The long term future of Super Rugby will become clearer this week when Sanzaar releases a strategic report that is expected to reveal a number of options are being considered to revamp the competition in 2020, including taking more games to neutral venues, expanding the number of teams to 18 or sticking with 15 teams but not necessarily all those they currently have.
The long awaited report is believed to have ruled out any prospect of Super Rugby returning to a straight round-robin format as it was between 1996 and 2010, arguing that the conference model is the only way to deliver a financially sustainable competition.
This is based on what is now an entrenched position in New Zealand, Australia and South Africa that they believe they have to play two full rounds of home and away local derbies to generate fan interest and gate revenue.
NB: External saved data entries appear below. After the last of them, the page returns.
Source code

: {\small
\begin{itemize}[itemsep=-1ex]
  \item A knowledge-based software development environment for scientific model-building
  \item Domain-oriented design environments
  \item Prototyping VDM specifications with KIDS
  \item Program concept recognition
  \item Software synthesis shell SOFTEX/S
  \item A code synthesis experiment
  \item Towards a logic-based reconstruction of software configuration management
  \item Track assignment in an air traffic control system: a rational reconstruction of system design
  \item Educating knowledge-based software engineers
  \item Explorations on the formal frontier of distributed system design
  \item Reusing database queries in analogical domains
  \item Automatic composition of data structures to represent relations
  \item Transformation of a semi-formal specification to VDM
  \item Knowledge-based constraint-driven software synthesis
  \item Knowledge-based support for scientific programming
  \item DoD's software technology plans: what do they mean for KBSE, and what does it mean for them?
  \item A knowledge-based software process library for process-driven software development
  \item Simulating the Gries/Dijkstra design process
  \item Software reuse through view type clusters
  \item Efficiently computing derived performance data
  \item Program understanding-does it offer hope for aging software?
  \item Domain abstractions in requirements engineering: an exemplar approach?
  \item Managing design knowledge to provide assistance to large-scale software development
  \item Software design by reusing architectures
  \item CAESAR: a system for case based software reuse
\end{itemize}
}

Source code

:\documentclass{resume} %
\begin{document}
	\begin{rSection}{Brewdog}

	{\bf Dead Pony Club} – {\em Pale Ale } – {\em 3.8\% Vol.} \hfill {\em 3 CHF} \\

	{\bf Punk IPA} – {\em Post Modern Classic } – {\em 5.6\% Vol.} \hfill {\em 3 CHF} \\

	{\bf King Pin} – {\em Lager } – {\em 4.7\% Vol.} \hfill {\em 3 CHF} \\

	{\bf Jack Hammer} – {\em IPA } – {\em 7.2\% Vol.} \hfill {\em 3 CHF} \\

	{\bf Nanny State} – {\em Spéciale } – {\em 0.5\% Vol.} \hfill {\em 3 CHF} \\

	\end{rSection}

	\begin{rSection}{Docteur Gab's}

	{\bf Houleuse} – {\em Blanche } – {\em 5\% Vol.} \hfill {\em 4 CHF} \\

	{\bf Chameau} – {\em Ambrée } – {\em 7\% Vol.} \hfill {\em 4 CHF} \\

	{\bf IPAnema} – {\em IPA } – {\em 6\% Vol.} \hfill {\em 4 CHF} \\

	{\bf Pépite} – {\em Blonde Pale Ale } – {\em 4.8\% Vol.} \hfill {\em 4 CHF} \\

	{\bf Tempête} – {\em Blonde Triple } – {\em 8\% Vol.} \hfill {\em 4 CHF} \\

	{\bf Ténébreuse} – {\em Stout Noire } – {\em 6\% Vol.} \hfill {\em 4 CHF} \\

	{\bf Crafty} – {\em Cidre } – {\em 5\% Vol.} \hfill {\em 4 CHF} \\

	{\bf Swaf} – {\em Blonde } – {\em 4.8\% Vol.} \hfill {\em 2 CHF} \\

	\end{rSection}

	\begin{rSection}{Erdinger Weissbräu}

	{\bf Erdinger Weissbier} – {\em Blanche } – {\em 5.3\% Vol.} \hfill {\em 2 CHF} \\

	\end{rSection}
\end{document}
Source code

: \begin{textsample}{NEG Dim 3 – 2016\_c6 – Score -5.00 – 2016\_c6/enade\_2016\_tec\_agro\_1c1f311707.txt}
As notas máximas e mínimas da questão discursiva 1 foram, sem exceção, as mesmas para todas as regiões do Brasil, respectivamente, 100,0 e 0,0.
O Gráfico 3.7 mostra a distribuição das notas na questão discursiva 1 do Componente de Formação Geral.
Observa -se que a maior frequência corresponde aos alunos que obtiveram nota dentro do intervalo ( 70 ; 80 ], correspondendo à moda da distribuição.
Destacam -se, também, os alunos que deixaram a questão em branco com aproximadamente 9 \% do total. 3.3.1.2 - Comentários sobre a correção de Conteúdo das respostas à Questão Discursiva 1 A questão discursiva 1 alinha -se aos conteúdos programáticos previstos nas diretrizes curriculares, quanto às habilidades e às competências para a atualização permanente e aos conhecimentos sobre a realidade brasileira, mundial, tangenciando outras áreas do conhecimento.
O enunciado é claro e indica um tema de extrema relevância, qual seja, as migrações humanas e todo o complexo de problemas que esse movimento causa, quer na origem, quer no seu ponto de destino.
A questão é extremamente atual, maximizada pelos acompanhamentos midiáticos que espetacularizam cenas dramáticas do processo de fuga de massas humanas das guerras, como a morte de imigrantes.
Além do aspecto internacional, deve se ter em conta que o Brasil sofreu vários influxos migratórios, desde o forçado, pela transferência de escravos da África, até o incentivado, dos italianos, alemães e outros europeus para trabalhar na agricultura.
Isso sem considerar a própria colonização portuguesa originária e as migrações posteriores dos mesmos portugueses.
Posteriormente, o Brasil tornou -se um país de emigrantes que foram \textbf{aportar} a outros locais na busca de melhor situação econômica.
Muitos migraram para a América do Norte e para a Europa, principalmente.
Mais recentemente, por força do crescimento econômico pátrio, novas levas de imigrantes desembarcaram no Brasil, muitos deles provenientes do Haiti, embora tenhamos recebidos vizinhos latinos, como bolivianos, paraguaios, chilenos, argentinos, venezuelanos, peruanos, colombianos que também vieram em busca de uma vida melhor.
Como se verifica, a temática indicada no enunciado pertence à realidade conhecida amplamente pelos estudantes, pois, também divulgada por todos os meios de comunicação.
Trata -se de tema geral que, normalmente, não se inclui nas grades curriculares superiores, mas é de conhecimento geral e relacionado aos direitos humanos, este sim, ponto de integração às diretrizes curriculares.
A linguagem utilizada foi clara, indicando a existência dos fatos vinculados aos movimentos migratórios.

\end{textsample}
They also argue that broadcasters demand that same volume of fearsome local encounters and with these fixtures non-negotiable, there are not enough available weeks to build a format where every team ends up playing every team.
Having seen how disastrous it was in 2016 and 2017 to run an 18-team competition spread across four conferences where two had five teams and two had four teams, Sanzaar is adamant now that any expansion has to be in multiples of three. There are currently five teams in each conference and if that is to increase, it must be with equal numbers in each.
But member unions are cautious about introducing three more teams when the current broadcast deal expires at the end of 2019.